■ WHAT YOU WILL DO
All of the records should be reproduced word for word, but no images may appear in the copy.

■ Collected data entries
-*-
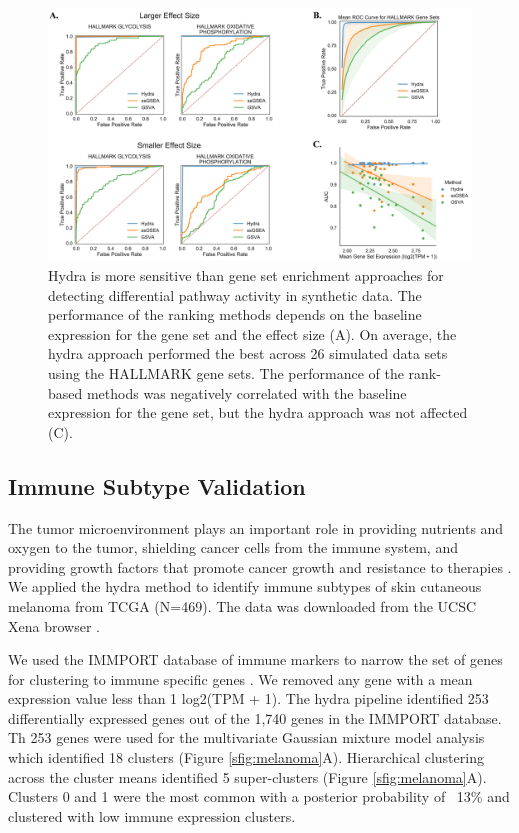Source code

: \documentclass[fleqn,10pt]{wlscirep}
\begin{document}
\begin{figure}
	\centering
	\includegraphics[width=0.8\linewidth]{images/figure-2-roc-curves@2x.png}
	\caption{Hydra is more sensitive than gene set enrichment approaches for detecting differential pathway activity in synthetic data. The performance of the ranking methods depends on the baseline expression for the gene set and the effect size (A). On average, the hydra approach performed the best across 26 simulated data sets using the HALLMARK gene sets. The performance of the rank-based methods was negatively correlated with the baseline expression for the gene set, but the hydra approach was not affected (C).}
	\label{sfig:rocplot}
\end{figure}

\subsection*{Immune Subtype Validation}
The tumor microenvironment plays an important role in providing nutrients and oxygen to the tumor, shielding cancer cells from the immune system, and providing growth factors that promote cancer growth and resistance to therapies \cite{hanahan2012accessories}. We applied the hydra method to identify immune subtypes of skin cutaneous melanoma from TCGA (N=469). The data was downloaded from the UCSC Xena browser \cite{vivian2017toil}.

We used the IMMPORT database of immune markers to narrow the set of genes for clustering to immune specific genes \cite{bhattacharya2018immport}. We removed any gene with a mean expression value less than 1 log2(TPM + 1). The hydra pipeline identified 253 differentially expressed genes out of the 1,740 genes in the IMMPORT database. Th 253 genes were used for the multivariate Gaussian mixture model analysis which identified 18 clusters (Figure \ref{sfig:melanoma}A). Hierarchical clustering across the cluster means identified 5 super-clusters (Figure \ref{sfig:melanoma}A). Clusters 0 and 1 were the most common with a posterior probability of ~13\% and clustered with low immune expression clusters. 
\end{document}
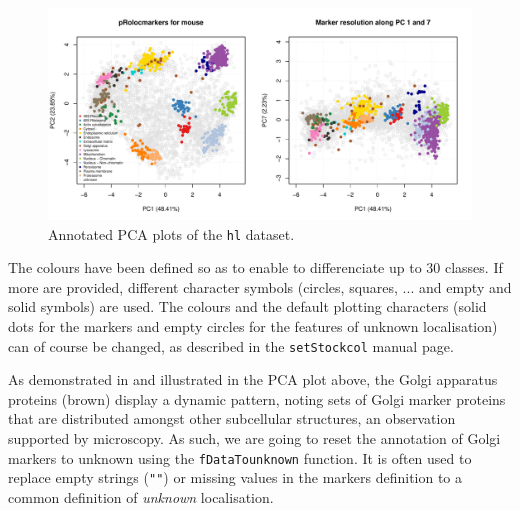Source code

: \begin{figure}[!ht]
  \centering
\begin{knitrout}
\color{fgcolor}\begin{kframe}
\begin{alltt}
\hlstd{(} \hlstd{=} \hlstd{(}\hlstd{,} \hlstd{))}
  \hlstd{=} \hlstd{)}
  \hlstd{=} \hlstd{)}
  \hlstd{=} \hlstd{(}\hlstd{,} \hlstd{),}  \hlstd{=} \hlstd{)}
\end{alltt}
\end{kframe}
\includegraphics[width=\textwidth]{figure/plotmarkers-1} 

\end{knitrout}
  \caption{Annotated PCA plots of the \texttt{hl} dataset.}
  \label{fig:plotmarkers}
\end{figure}


The colours have been defined so as to enable to differenciate up to
30 classes. If more are provided, different character symbols
(circles, squares, ... and empty and solid symbols) are used. The
colours and the default plotting characters (solid dots for the
markers and empty circles for the features of unknown localisation)
can of course be changed, as described in the \texttt{setStockcol} manual
page.

As demonstrated in \cite{hyper} and illustrated in the PCA plot above,
the Golgi apparatus proteins (brown) display a dynamic pattern, noting
sets of Golgi marker proteins that are distributed amongst other
subcellular structures, an observation supported by microscopy. As
such, we are going to reset the annotation of Golgi markers to unknown
using the \texttt{fDataTounknown} function. It is often used to
replace empty strings (\texttt{""}) or missing values in the markers definition
to a common definition of \textit{unknown} localisation.

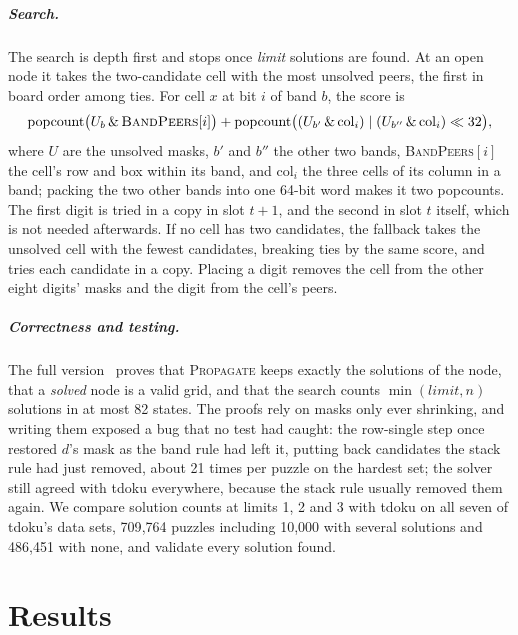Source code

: \documentclass[a4paper,USenglish,cleveref,anonymous]{lipics-v2021}
\let\origtextsc\textsc
\renewcommand{\textsc}[1]{\textup{\origtextsc{#1}}}
\newif\ifanon
\newcommand{\selfcite}[1]{\ifanon[anonymized]\else\cite{#1}\fi}
\begin{document}
\subparagraph{Search.} The search is depth first and stops once \emph{limit} solutions are found. At an open node it takes
the two-candidate cell with the most unsolved peers, the first in board order among ties. For cell $x$ at bit $i$ of
band $b$, the score is
\[
\mathrm{popcount}\bigl(U_b \,\&\, \textsc{BandPeers}[i]\bigr) + \mathrm{popcount}\bigl((U_{b'} \,\&\, \mathrm{col}_i) \mid
(U_{b''} \,\&\, \mathrm{col}_i)\ll 32\bigr),
\]
where $U$ are the unsolved masks, $b'$ and $b''$ the other two bands, \textsc{BandPeers}$[i]$ the cell's row and box
within its band, and $\mathrm{col}_i$ the three cells of its column in a band; packing the two other bands into one
64-bit word makes it two popcounts. The first digit is tried in a copy in slot $t+1$, and the second in slot $t$
itself, which is not needed afterwards. If no cell has two candidates, the fallback takes the unsolved cell with the
fewest candidates, breaking ties by the same score, and tries each candidate in a copy. Placing a digit removes the
cell from the other eight digits' masks and the digit from the cell's peers.

\subparagraph{Correctness and testing.} The full version~\selfcite{kelly2026full} proves that \textsc{Propagate} keeps exactly
the solutions of the node, that a \emph{solved} node is a valid grid, and that the search counts $\min(\mathit{limit},
n)$ solutions in at most 82 states. The proofs rely on masks only ever shrinking, and writing them exposed a bug that no
test had caught: the row-single step once restored $d$'s mask as the band rule had left it, putting back candidates the
stack rule had just removed, about 21 times per puzzle on the hardest set; the solver still agreed with tdoku
everywhere, because the stack rule usually removed them again. We compare solution counts at limits 1, 2 and 3 with
tdoku on all seven of tdoku's data sets, 709{,}764 puzzles including 10{,}000 with several solutions and 486{,}451 with
none, and validate every solution found.

\section{Results}
\label{sec:results}
\end{document}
-*-
■ SOLUTION
Source code

: \documentclass[fleqn,10pt]{wlscirep}
\begin{document}
\begin{figure}
	\centering
	\includegraphics[width=0.8\linewidth]{images/figure-2-roc-curves@2x.png}
	\caption{Hydra is more sensitive than gene set enrichment approaches for detecting differential pathway activity in synthetic data. The performance of the ranking methods depends on the baseline expression for the gene set and the effect size (A). On average, the hydra approach performed the best across 26 simulated data sets using the HALLMARK gene sets. The performance of the rank-based methods was negatively correlated with the baseline expression for the gene set, but the hydra approach was not affected (C).}
	\label{sfig:rocplot}
\end{figure}

\subsection*{Immune Subtype Validation}
The tumor microenvironment plays an important role in providing nutrients and oxygen to the tumor, shielding cancer cells from the immune system, and providing growth factors that promote cancer growth and resistance to therapies \cite{hanahan2012accessories}. We applied the hydra method to identify immune subtypes of skin cutaneous melanoma from TCGA (N=469). The data was downloaded from the UCSC Xena browser \cite{vivian2017toil}.

We used the IMMPORT database of immune markers to narrow the set of genes for clustering to immune specific genes \cite{bhattacharya2018immport}. We removed any gene with a mean expression value less than 1 log2(TPM + 1). The hydra pipeline identified 253 differentially expressed genes out of the 1,740 genes in the IMMPORT database. Th 253 genes were used for the multivariate Gaussian mixture model analysis which identified 18 clusters (Figure \ref{sfig:melanoma}A). Hierarchical clustering across the cluster means identified 5 super-clusters (Figure \ref{sfig:melanoma}A). Clusters 0 and 1 were the most common with a posterior probability of ~13\% and clustered with low immune expression clusters. 
\end{document}
Source code

: \begin{figure}[!ht]
  \centering
\begin{knitrout}
\color{fgcolor}\begin{kframe}
\begin{alltt}
\hlstd{(} \hlstd{=} \hlstd{(}\hlstd{,} \hlstd{))}
  \hlstd{=} \hlstd{)}
  \hlstd{=} \hlstd{)}
  \hlstd{=} \hlstd{(}\hlstd{,} \hlstd{),}  \hlstd{=} \hlstd{)}
\end{alltt}
\end{kframe}
\includegraphics[width=\textwidth]{figure/plotmarkers-1} 

\end{knitrout}
  \caption{Annotated PCA plots of the \texttt{hl} dataset.}
  \label{fig:plotmarkers}
\end{figure}


The colours have been defined so as to enable to differenciate up to
30 classes. If more are provided, different character symbols
(circles, squares, ... and empty and solid symbols) are used. The
colours and the default plotting characters (solid dots for the
markers and empty circles for the features of unknown localisation)
can of course be changed, as described in the \texttt{setStockcol} manual
page.

As demonstrated in \cite{hyper} and illustrated in the PCA plot above,
the Golgi apparatus proteins (brown) display a dynamic pattern, noting
sets of Golgi marker proteins that are distributed amongst other
subcellular structures, an observation supported by microscopy. As
such, we are going to reset the annotation of Golgi markers to unknown
using the \texttt{fDataTounknown} function. It is often used to
replace empty strings (\texttt{""}) or missing values in the markers definition
to a common definition of \textit{unknown} localisation.

Source code

: \documentclass[a4paper,USenglish,cleveref,anonymous]{lipics-v2021}
\let\origtextsc\textsc
\renewcommand{\textsc}[1]{\textup{\origtextsc{#1}}}
\newif\ifanon
\newcommand{\selfcite}[1]{\ifanon[anonymized]\else\cite{#1}\fi}
\begin{document}
\subparagraph{Search.} The search is depth first and stops once \emph{limit} solutions are found. At an open node it takes
the two-candidate cell with the most unsolved peers, the first in board order among ties. For cell $x$ at bit $i$ of
band $b$, the score is
\[
\mathrm{popcount}\bigl(U_b \,\&\, \textsc{BandPeers}[i]\bigr) + \mathrm{popcount}\bigl((U_{b'} \,\&\, \mathrm{col}_i) \mid
(U_{b''} \,\&\, \mathrm{col}_i)\ll 32\bigr),
\]
where $U$ are the unsolved masks, $b'$ and $b''$ the other two bands, \textsc{BandPeers}$[i]$ the cell's row and box
within its band, and $\mathrm{col}_i$ the three cells of its column in a band; packing the two other bands into one
64-bit word makes it two popcounts. The first digit is tried in a copy in slot $t+1$, and the second in slot $t$
itself, which is not needed afterwards. If no cell has two candidates, the fallback takes the unsolved cell with the
fewest candidates, breaking ties by the same score, and tries each candidate in a copy. Placing a digit removes the
cell from the other eight digits' masks and the digit from the cell's peers.

\subparagraph{Correctness and testing.} The full version~\selfcite{kelly2026full} proves that \textsc{Propagate} keeps exactly
the solutions of the node, that a \emph{solved} node is a valid grid, and that the search counts $\min(\mathit{limit},
n)$ solutions in at most 82 states. The proofs rely on masks only ever shrinking, and writing them exposed a bug that no
test had caught: the row-single step once restored $d$'s mask as the band rule had left it, putting back candidates the
stack rule had just removed, about 21 times per puzzle on the hardest set; the solver still agreed with tdoku
everywhere, because the stack rule usually removed them again. We compare solution counts at limits 1, 2 and 3 with
tdoku on all seven of tdoku's data sets, 709{,}764 puzzles including 10{,}000 with several solutions and 486{,}451 with
none, and validate every solution found.

\section{Results}
\label{sec:results}
\end{document}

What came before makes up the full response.